PROBLEM DESCRIPTION: Counting only the lines below that contain the word "change", what is the total? Give it with no other words.

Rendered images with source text
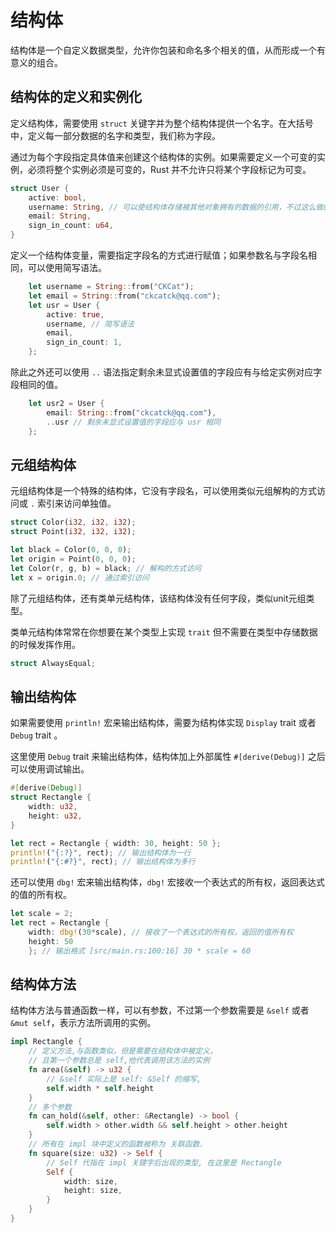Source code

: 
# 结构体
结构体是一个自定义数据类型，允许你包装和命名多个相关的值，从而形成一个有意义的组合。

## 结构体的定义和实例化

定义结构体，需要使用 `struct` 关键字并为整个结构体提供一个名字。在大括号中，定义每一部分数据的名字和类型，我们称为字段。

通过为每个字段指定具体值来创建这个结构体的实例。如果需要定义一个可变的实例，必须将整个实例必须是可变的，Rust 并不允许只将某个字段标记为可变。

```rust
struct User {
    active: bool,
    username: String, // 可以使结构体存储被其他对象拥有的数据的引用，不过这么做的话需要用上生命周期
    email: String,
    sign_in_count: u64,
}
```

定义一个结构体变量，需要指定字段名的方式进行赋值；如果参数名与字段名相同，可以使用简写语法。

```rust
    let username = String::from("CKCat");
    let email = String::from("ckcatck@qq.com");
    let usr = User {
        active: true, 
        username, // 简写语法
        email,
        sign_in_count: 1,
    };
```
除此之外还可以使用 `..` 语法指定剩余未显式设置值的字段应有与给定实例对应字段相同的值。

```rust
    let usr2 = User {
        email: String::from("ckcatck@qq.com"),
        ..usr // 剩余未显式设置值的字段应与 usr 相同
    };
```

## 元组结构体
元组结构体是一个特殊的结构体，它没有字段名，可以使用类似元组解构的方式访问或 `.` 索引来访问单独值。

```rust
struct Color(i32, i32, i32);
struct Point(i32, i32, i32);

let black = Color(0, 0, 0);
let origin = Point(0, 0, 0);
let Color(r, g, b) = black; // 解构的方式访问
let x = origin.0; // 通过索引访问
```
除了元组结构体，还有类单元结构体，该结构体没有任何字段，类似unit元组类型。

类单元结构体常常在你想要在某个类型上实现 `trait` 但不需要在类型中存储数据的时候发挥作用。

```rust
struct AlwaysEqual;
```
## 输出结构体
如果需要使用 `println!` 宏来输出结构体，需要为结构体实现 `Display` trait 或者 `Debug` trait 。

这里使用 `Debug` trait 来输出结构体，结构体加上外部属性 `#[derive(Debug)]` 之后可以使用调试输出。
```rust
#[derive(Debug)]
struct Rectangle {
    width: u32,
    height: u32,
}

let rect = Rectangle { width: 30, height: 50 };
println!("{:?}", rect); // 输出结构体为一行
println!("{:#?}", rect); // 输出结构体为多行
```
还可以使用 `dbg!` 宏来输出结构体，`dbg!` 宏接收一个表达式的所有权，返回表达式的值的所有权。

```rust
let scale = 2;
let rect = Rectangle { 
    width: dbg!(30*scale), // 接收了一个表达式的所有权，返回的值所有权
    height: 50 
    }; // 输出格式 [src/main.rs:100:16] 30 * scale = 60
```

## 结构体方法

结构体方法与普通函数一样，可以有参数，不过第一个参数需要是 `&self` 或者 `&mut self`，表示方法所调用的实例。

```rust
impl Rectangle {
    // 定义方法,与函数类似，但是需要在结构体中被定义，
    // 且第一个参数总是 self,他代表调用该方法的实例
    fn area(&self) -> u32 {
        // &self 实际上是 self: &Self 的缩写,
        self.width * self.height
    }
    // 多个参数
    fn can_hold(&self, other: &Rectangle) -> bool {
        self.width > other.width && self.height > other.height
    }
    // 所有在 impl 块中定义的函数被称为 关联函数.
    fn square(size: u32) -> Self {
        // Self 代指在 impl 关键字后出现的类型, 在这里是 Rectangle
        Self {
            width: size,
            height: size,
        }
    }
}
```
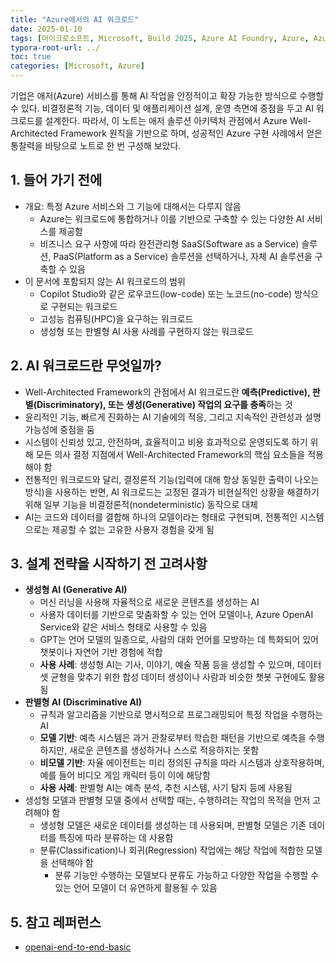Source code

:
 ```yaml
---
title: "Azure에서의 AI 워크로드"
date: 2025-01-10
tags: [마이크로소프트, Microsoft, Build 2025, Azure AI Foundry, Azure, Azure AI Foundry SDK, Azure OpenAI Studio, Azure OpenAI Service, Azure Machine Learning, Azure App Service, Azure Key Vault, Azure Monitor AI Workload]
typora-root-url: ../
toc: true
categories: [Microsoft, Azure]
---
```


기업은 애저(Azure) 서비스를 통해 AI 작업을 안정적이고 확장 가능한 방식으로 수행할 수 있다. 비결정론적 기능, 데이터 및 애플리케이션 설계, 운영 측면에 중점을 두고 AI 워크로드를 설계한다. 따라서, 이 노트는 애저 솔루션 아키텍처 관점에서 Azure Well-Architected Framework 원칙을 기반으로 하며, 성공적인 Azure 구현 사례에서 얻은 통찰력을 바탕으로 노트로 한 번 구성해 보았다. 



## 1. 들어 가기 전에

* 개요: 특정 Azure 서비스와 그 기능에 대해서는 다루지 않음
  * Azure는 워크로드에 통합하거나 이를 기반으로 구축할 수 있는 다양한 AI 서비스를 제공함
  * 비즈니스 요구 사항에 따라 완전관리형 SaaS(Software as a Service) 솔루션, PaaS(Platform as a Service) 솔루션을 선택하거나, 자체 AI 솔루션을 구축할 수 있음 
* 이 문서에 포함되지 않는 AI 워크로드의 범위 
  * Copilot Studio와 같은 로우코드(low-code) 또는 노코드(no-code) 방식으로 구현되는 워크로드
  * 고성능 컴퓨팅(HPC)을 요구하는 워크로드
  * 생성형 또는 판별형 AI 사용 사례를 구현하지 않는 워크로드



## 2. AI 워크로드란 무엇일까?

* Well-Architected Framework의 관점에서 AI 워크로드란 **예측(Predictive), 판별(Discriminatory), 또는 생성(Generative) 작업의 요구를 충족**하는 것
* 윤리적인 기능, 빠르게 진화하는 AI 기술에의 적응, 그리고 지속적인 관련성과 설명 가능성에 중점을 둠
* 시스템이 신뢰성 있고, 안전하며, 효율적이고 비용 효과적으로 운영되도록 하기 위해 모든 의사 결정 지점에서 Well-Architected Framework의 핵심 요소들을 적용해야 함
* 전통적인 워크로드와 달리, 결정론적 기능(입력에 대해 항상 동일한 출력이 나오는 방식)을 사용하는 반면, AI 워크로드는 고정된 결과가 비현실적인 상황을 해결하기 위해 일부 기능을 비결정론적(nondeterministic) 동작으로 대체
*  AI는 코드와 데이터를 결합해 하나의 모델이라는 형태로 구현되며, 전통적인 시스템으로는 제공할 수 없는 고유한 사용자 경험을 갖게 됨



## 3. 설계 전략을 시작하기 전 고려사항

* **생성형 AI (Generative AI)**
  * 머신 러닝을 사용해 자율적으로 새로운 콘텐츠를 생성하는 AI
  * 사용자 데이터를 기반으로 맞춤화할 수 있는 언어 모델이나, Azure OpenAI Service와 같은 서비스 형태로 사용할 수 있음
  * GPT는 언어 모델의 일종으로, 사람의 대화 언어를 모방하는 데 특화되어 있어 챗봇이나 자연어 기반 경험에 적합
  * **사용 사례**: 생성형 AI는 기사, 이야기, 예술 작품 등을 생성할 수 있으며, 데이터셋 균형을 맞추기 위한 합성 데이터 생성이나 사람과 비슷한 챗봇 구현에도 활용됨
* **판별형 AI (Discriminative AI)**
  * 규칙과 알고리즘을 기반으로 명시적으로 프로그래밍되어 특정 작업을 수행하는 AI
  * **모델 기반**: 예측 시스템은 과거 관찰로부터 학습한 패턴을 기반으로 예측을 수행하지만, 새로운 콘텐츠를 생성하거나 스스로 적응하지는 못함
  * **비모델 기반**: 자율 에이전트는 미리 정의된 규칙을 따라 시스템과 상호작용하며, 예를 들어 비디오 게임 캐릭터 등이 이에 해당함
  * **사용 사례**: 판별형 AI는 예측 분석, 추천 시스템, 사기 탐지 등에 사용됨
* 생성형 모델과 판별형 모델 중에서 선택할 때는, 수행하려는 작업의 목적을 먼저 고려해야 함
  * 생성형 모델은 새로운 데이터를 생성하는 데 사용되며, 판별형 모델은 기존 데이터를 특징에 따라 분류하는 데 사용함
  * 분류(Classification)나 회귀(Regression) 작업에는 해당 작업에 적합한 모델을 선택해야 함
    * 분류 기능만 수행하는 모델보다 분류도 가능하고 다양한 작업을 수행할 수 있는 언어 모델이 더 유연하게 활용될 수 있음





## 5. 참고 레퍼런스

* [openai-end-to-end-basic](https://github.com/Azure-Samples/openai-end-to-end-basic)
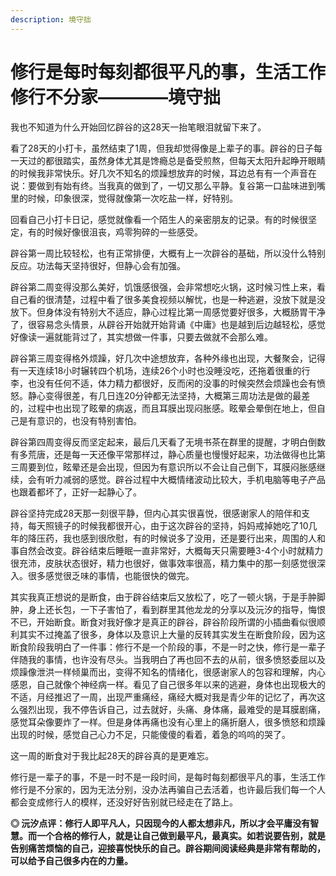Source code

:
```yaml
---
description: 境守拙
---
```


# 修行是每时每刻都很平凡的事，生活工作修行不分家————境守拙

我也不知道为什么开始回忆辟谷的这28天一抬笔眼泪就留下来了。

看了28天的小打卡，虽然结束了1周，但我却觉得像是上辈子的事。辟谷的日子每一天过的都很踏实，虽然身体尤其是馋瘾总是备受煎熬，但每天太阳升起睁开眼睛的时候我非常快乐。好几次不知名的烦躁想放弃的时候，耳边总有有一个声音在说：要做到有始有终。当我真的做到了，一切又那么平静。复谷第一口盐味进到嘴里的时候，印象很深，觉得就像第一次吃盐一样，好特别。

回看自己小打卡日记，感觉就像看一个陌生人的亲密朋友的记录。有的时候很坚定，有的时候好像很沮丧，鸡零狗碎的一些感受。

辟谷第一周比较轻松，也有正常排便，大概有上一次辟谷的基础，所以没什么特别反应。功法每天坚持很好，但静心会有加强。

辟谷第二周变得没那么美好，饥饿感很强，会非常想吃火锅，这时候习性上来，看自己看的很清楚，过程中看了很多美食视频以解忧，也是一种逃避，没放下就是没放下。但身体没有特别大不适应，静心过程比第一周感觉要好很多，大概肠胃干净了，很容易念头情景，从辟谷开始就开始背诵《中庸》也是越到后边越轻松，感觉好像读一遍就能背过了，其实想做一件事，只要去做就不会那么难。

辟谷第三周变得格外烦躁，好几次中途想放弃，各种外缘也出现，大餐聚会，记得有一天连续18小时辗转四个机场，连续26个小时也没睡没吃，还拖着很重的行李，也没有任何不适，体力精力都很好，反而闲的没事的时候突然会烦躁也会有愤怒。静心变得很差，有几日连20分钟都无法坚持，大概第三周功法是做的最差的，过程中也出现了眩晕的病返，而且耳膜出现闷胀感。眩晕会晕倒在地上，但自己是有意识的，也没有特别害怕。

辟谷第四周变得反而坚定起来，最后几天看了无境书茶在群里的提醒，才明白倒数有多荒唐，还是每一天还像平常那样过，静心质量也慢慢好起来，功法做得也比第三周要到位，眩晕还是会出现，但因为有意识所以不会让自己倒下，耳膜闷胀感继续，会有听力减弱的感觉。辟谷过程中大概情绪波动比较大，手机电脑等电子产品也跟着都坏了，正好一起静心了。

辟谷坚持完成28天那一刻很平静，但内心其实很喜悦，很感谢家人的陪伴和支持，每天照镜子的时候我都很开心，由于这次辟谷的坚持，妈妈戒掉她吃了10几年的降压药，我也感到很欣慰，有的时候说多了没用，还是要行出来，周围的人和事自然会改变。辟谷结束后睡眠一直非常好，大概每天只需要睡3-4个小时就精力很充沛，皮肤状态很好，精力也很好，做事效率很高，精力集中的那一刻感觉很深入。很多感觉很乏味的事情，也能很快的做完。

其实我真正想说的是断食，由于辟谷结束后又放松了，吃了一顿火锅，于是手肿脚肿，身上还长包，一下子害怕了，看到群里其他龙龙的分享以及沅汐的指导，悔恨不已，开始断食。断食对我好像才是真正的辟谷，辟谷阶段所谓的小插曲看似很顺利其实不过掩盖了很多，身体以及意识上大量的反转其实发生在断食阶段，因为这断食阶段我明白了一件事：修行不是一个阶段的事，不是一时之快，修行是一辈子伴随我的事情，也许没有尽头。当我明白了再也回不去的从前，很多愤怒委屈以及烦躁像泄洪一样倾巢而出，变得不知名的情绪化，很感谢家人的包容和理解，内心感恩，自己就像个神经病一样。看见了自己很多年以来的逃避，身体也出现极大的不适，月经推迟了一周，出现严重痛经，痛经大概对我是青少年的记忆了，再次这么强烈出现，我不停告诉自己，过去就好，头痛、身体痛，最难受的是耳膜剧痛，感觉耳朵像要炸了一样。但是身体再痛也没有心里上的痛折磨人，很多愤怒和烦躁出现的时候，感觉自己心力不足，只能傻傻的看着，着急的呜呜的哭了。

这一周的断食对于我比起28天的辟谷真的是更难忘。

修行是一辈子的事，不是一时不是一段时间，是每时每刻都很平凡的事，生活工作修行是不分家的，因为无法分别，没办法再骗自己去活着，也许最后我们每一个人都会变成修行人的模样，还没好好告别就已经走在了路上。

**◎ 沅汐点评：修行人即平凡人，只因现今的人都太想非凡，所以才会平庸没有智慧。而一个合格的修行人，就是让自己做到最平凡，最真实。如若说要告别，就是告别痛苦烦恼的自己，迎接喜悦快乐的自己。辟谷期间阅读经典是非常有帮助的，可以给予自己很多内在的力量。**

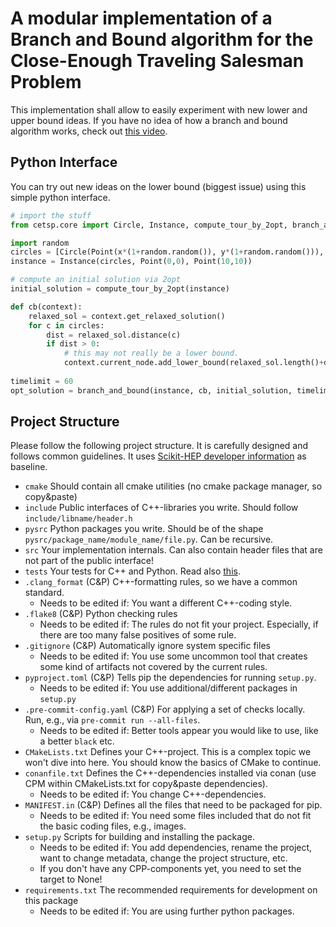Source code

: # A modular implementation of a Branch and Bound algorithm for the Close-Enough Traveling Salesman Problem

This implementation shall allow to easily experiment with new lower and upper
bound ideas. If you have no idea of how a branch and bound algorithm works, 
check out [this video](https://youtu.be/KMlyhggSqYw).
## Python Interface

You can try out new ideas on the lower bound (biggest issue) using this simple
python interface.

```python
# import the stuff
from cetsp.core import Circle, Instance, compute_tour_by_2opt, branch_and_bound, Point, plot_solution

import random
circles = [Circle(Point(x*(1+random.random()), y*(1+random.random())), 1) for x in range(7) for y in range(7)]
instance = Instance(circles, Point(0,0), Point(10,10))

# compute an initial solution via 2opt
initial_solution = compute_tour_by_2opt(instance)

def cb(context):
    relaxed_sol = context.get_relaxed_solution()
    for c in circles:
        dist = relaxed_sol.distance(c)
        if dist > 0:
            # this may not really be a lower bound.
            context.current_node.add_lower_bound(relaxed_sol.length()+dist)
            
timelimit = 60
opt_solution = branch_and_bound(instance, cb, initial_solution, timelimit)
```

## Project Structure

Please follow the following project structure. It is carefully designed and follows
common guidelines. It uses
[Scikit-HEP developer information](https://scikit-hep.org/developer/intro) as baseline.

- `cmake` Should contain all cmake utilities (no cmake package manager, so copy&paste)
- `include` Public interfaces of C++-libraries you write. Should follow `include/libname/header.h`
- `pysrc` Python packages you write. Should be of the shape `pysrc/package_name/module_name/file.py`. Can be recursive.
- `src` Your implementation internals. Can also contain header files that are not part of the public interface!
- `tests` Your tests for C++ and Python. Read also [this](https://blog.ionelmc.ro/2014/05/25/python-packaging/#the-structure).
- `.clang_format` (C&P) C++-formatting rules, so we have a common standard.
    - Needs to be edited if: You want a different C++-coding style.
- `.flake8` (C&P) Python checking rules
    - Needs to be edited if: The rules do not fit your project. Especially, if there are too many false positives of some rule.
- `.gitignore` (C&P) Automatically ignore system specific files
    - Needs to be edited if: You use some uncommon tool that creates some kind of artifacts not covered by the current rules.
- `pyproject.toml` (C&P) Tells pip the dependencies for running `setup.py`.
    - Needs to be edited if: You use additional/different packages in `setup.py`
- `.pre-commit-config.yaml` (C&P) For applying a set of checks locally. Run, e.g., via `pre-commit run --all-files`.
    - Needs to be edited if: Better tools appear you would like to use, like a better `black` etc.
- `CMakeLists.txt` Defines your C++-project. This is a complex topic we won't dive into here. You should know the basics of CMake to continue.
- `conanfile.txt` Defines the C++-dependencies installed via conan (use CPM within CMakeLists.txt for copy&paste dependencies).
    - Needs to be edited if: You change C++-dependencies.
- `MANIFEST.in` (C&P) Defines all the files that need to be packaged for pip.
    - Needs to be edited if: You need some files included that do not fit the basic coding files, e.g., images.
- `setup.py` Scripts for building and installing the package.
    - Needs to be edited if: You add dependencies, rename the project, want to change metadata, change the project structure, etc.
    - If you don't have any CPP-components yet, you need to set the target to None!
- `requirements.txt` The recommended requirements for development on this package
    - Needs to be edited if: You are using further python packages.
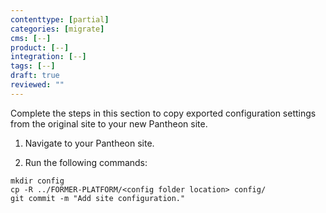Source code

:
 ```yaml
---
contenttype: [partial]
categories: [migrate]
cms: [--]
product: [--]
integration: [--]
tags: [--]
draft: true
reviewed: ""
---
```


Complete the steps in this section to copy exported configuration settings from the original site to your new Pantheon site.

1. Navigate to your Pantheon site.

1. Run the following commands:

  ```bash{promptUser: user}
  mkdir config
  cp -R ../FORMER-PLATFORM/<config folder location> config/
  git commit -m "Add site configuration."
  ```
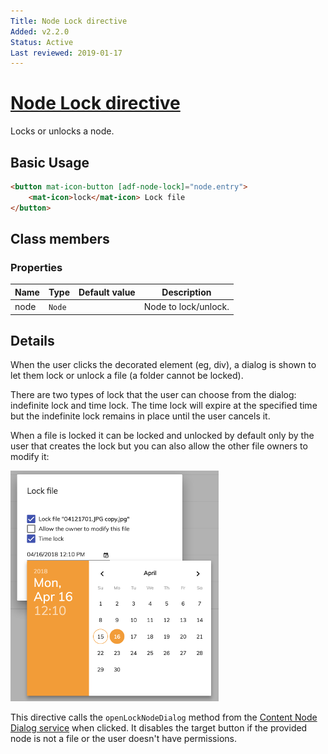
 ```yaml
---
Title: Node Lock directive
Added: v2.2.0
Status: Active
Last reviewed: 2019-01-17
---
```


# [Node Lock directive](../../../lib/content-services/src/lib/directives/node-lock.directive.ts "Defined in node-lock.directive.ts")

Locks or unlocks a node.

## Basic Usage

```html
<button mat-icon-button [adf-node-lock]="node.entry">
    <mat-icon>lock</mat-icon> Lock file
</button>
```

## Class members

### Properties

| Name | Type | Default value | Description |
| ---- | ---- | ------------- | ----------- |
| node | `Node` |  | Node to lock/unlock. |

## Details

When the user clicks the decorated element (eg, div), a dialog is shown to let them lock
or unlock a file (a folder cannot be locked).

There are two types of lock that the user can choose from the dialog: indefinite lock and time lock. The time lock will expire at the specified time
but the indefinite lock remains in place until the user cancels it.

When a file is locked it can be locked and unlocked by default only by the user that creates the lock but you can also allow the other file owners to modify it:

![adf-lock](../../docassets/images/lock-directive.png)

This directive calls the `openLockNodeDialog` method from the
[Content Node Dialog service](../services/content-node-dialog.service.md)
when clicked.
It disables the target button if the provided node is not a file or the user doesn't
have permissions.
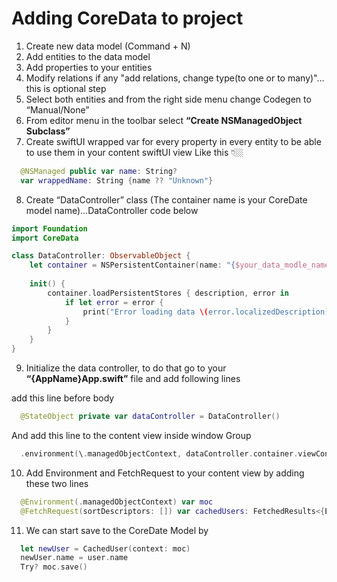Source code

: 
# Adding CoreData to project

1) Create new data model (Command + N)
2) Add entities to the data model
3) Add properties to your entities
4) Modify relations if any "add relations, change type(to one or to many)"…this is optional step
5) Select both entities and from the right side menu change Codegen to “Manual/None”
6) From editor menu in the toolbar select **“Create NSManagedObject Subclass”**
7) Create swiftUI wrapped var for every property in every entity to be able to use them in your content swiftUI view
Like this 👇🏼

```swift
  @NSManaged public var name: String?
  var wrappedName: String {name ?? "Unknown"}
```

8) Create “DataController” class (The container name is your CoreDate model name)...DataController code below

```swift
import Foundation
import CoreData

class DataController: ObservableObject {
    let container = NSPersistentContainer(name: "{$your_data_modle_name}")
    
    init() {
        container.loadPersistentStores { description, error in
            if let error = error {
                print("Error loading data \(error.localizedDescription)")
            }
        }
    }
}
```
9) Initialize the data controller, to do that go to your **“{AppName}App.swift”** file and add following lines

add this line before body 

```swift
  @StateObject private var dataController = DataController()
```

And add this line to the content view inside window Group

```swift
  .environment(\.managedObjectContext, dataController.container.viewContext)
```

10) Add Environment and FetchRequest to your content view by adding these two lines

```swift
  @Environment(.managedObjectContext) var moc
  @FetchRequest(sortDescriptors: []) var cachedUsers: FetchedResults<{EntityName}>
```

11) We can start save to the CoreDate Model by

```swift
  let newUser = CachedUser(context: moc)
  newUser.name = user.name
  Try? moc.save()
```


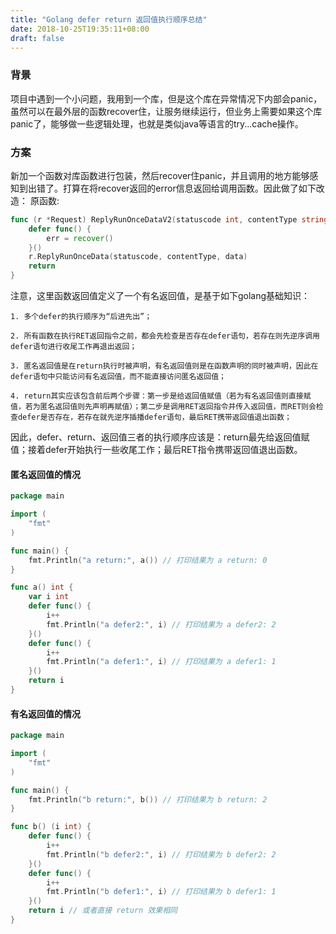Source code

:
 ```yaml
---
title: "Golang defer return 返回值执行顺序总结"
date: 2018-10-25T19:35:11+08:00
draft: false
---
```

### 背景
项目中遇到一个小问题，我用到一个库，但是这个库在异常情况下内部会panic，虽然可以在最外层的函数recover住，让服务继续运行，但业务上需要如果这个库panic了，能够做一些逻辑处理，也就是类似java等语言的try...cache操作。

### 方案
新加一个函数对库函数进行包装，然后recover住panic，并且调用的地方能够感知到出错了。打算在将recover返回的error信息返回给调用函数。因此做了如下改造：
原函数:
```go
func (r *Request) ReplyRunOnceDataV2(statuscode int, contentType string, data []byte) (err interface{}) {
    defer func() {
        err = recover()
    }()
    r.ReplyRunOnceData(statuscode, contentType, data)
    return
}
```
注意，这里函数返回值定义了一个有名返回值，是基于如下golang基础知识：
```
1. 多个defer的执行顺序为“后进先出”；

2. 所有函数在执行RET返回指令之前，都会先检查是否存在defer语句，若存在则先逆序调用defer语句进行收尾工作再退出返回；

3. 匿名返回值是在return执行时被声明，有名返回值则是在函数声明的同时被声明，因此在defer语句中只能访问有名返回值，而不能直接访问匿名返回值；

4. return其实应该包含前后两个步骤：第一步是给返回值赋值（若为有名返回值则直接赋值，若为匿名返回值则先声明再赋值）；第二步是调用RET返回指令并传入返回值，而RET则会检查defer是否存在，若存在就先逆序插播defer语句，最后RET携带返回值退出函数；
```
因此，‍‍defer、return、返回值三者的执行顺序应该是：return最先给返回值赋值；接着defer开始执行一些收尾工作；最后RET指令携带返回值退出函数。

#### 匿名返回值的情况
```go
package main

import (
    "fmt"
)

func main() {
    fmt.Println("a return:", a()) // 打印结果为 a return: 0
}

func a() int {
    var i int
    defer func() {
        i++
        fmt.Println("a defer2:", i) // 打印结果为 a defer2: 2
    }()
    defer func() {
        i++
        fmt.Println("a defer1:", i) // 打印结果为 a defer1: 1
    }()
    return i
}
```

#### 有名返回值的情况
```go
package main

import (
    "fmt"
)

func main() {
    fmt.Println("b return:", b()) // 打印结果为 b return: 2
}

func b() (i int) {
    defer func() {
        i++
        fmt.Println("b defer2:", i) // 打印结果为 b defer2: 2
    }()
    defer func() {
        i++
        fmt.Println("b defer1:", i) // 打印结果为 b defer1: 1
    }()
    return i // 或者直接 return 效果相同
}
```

FINAL ANSWER: 4